Inaugurada em 1970, a Estação de Tratamento de Água (ETA) foi reformada pela última vez no ano 2000. Hoje, o local apresenta graves problemas estruturais e precisa ser recuperado e modernizado. As intervenções devem custar R$ 24 milhões e não há prazo para que sejam executadas. O Departamento de Água e Esgoto (DAE), por sua vez, tenta contratar a elaboração do projeto executivo da obra, etapa considerada prioritária pelo Plano Diretor de Águas (PDA) do município.
Foi aberta nessa quar a licitação para a escolha da empresa que prestará o serviço, cujo preço é estimado em R$ 1,5 milhão. A sessão de abertura dos envelopes com as propostas técnicas e financeiras das interessadas no projeto acontecerá no dia 10 de setembro. Depois disso, a vencedora terá prazo de 12 meses para entregar o estudo.
Diretor da Divisão de Produção e Reservação, Heber Soares Vieira pontua que, apesar das dificuldades financeiras que o DAE enfrenta, a contratação imediata do projeto é essencial, já que as intervenções vão corrigir falhar que acarretam na perda de água tratada do Rio Batalha e na redução da eficiência da estação.
“Os problemas estruturais são sérios. Existem fissuras nos tanques e as comportas não estão vedadas de forma adequada, por conta da ação do tempo. A gente perde um volume grande de água lá por esse motivo”, pontua.

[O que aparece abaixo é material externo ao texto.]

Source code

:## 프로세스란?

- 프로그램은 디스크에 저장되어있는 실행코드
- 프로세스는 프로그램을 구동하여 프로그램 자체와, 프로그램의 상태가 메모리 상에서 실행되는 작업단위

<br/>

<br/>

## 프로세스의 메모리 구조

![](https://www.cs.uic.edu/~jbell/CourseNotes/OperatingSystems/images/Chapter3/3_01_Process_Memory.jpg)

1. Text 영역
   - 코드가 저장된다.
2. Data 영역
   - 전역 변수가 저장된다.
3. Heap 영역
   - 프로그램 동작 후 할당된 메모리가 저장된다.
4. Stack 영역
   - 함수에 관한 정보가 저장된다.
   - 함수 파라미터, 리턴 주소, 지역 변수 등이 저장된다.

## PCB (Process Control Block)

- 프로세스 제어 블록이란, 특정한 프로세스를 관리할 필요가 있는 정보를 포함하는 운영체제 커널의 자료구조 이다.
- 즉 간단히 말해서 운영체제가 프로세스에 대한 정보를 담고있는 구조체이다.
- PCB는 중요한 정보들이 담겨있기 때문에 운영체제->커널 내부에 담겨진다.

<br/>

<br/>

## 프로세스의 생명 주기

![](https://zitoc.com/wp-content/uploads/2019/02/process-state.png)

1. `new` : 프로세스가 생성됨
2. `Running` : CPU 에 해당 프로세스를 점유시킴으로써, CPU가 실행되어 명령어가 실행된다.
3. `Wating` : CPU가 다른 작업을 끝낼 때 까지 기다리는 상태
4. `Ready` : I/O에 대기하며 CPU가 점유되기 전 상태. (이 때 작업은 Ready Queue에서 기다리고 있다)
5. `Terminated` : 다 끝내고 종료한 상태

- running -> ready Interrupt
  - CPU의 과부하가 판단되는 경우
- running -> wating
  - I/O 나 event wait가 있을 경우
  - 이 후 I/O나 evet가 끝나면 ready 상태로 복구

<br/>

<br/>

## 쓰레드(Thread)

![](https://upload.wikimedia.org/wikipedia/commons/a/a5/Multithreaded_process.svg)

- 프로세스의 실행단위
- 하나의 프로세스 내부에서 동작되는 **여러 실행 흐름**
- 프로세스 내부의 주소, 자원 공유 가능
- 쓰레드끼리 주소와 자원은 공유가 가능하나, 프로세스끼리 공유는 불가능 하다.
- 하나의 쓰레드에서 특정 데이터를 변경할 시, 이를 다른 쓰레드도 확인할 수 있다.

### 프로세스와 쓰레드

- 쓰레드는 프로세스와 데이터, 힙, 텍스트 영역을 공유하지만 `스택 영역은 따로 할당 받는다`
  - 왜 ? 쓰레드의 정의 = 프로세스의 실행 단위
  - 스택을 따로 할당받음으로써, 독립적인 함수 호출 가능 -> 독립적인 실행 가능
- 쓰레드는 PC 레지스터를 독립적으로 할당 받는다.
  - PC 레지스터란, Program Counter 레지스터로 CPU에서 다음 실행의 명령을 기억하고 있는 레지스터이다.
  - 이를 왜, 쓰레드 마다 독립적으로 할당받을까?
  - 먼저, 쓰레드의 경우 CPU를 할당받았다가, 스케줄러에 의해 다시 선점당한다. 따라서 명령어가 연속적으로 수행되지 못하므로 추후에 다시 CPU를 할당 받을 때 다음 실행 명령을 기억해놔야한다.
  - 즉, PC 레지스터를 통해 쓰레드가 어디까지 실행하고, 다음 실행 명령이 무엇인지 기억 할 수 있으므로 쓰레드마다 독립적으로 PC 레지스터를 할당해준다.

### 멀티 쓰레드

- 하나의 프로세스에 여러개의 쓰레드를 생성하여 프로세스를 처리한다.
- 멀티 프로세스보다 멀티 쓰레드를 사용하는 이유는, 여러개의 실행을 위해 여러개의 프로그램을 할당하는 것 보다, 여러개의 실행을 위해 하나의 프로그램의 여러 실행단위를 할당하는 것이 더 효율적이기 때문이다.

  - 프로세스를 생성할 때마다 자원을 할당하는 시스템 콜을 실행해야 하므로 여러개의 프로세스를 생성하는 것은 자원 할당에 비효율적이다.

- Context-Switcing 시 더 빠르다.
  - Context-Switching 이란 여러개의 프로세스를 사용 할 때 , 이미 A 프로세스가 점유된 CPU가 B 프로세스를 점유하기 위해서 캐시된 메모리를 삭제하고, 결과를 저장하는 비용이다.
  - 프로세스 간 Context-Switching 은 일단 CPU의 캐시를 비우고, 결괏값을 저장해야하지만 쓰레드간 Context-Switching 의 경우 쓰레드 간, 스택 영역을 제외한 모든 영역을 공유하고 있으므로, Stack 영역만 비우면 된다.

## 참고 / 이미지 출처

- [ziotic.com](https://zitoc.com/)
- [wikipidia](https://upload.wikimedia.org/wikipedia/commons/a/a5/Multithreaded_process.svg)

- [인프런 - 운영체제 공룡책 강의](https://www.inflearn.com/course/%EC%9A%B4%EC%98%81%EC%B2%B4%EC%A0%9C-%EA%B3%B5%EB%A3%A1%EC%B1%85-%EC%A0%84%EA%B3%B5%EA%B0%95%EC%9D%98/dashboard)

O projeto também apontará as ações necessárias para a modernização da ETA. Hoje, os filtros são lavados diariamente. A ideia é que, após a execução das melhorias, essa frequência caia significativamente, o que também implicará em menor “desperdício” de água”.
A capacidade de produção da estação, porém, será a mesma após a reforma: 550 litros por segundo.
TÉCNICA
Na proposta técnica que deverá ser entregue pelas empresas interessadas, as concorrentes deverão demonstrar conhecimento, indicar soluções e explicitar a metodologia adotada para elaboração dos serviços que serão executados. Vão ser avaliados e pontuados critérios como conhecimento da qualidade da água bruta do rio Batalha, problemas operacionais da ETA, plano de trabalho e qualificação técnica da equipe de trabalho.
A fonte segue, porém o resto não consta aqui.